**Instructions for the task**
List, from the lines below, each one with "description" in it.

**Input records**
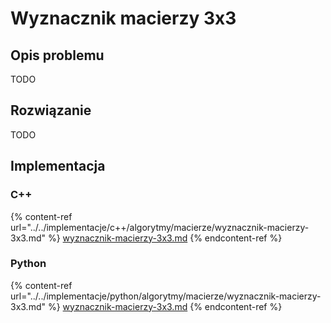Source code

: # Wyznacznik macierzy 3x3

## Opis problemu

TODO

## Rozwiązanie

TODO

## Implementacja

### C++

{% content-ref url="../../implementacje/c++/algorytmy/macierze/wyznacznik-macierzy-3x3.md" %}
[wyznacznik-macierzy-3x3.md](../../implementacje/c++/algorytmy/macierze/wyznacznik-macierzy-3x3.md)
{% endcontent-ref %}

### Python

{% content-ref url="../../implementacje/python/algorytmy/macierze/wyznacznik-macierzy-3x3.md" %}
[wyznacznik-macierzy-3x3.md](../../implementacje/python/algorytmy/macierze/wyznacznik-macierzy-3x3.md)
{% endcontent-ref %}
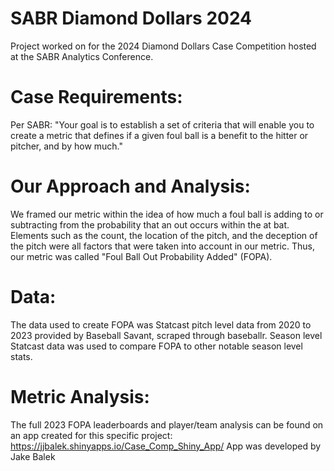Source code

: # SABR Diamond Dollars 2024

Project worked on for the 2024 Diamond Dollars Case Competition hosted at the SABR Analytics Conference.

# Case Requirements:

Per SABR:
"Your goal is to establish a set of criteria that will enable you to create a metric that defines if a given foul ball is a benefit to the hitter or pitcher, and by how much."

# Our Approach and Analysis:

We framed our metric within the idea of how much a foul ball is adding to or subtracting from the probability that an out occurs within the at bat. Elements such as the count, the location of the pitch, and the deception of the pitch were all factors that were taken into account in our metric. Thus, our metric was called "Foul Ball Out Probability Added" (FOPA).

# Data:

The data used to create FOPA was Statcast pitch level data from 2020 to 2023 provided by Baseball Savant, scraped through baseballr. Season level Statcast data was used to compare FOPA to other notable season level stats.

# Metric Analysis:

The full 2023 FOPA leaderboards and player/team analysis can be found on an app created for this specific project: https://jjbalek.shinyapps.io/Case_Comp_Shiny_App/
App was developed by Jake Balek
---
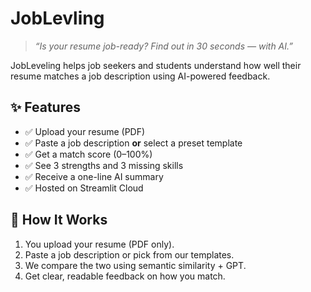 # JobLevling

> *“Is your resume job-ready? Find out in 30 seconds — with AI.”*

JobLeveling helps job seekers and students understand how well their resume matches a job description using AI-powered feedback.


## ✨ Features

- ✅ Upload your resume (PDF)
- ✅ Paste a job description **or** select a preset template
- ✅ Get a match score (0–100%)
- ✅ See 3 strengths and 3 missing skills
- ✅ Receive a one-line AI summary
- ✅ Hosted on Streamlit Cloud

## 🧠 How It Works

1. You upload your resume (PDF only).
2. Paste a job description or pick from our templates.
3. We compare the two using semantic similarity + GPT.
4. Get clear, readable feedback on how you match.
* * *
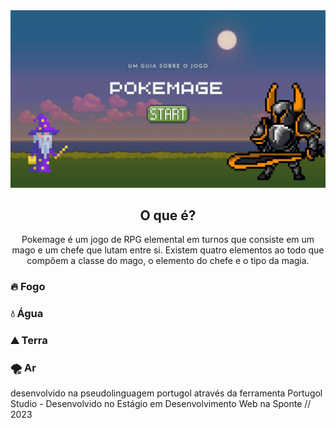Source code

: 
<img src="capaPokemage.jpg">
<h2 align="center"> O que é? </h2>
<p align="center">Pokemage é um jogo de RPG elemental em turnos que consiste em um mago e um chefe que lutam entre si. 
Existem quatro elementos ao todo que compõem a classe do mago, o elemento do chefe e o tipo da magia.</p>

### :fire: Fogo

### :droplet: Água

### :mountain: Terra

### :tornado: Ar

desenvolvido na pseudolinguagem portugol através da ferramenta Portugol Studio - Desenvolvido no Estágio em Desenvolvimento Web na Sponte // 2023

**Output below**
JobLeveling helps job seekers and students understand how well their resume matches a job description using AI-powered feedback.
- ✅ Paste a job description **or** select a preset template
2. Paste a job description or pick from our templates.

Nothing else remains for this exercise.